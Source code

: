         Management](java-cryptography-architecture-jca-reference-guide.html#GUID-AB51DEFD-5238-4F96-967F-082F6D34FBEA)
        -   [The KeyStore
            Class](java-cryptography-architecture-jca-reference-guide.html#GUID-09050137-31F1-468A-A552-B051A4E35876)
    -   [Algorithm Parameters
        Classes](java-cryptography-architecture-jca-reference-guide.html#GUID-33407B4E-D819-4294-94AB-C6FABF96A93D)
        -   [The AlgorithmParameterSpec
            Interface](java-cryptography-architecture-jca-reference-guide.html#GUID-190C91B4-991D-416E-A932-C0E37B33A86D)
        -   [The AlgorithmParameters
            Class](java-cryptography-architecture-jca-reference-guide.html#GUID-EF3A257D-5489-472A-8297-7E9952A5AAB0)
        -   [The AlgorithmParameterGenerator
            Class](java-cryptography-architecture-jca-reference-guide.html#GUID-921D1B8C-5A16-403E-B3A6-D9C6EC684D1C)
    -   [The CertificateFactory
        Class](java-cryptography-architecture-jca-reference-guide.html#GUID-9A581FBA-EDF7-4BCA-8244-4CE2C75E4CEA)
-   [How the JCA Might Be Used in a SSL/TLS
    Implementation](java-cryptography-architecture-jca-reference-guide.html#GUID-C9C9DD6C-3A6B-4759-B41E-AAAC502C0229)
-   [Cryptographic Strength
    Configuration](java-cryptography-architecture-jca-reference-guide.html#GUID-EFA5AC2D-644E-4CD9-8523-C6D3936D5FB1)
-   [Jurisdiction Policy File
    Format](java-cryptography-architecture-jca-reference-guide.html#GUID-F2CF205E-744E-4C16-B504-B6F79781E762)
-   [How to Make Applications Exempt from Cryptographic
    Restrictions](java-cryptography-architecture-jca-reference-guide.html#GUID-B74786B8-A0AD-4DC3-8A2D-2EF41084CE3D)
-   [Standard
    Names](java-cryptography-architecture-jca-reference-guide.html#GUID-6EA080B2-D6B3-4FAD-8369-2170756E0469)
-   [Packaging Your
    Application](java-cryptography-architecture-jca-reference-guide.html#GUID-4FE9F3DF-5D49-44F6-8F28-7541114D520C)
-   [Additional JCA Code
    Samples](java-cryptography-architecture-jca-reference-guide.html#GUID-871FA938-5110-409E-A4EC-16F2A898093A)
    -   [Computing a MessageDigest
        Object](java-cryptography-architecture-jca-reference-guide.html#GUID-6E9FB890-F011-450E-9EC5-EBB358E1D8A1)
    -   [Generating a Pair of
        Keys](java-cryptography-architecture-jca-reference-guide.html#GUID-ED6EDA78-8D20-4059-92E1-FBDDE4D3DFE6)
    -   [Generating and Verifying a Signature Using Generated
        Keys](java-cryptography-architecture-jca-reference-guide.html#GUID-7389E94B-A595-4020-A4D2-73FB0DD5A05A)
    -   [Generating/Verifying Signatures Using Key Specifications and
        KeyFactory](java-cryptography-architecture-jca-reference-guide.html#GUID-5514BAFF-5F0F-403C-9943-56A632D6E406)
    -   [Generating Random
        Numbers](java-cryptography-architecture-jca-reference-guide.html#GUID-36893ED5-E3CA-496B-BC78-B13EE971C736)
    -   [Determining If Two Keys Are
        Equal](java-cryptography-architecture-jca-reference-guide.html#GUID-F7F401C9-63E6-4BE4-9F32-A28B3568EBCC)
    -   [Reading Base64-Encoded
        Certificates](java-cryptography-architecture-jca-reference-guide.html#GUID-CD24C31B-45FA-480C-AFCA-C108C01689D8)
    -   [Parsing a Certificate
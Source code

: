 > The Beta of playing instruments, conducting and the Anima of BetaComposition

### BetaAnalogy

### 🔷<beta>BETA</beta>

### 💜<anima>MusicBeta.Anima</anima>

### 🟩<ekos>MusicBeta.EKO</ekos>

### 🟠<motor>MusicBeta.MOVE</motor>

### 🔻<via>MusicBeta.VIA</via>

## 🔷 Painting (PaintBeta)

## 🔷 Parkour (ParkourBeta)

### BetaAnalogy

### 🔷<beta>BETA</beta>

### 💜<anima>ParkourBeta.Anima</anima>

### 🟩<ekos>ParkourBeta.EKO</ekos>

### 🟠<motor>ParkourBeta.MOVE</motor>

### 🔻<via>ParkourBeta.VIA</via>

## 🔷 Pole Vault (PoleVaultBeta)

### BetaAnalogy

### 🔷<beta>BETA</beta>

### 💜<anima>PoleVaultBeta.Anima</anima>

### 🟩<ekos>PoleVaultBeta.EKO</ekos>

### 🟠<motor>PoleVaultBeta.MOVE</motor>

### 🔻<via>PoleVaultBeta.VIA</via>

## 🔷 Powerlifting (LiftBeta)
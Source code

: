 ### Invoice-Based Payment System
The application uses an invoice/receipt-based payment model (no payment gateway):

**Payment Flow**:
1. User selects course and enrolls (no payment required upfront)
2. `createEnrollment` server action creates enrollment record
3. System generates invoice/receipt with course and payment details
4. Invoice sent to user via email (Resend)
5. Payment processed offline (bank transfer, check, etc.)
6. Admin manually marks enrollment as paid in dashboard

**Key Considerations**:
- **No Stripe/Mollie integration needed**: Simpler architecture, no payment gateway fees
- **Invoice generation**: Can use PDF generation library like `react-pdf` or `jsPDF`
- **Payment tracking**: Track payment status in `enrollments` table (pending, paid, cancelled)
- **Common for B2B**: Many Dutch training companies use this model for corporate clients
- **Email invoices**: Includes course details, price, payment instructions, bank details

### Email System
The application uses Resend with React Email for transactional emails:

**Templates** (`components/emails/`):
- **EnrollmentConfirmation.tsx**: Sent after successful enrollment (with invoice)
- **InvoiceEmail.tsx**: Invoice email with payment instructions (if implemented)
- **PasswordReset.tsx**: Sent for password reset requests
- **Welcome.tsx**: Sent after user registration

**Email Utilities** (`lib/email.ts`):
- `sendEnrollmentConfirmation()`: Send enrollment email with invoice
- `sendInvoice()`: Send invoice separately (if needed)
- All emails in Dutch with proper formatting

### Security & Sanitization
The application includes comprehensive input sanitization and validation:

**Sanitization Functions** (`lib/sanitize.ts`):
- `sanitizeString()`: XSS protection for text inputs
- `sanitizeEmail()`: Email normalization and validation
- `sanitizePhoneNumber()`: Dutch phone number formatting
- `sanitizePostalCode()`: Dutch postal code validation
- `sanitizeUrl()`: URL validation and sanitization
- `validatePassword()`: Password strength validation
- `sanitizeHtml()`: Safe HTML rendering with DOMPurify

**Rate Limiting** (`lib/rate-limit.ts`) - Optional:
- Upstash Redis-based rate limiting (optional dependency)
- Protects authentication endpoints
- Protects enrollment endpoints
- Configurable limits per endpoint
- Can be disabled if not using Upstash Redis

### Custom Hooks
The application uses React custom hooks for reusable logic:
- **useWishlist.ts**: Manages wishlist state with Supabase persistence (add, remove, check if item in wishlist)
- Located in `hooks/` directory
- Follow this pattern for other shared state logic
========================
Instructions for the task :: Pick out, from the lines above, every one that contains the string "emails".

Completed exercise ::
The application uses Resend with React Email for transactional emails:
**Templates** (`components/emails/`):
- All emails in Dutch with proper formatting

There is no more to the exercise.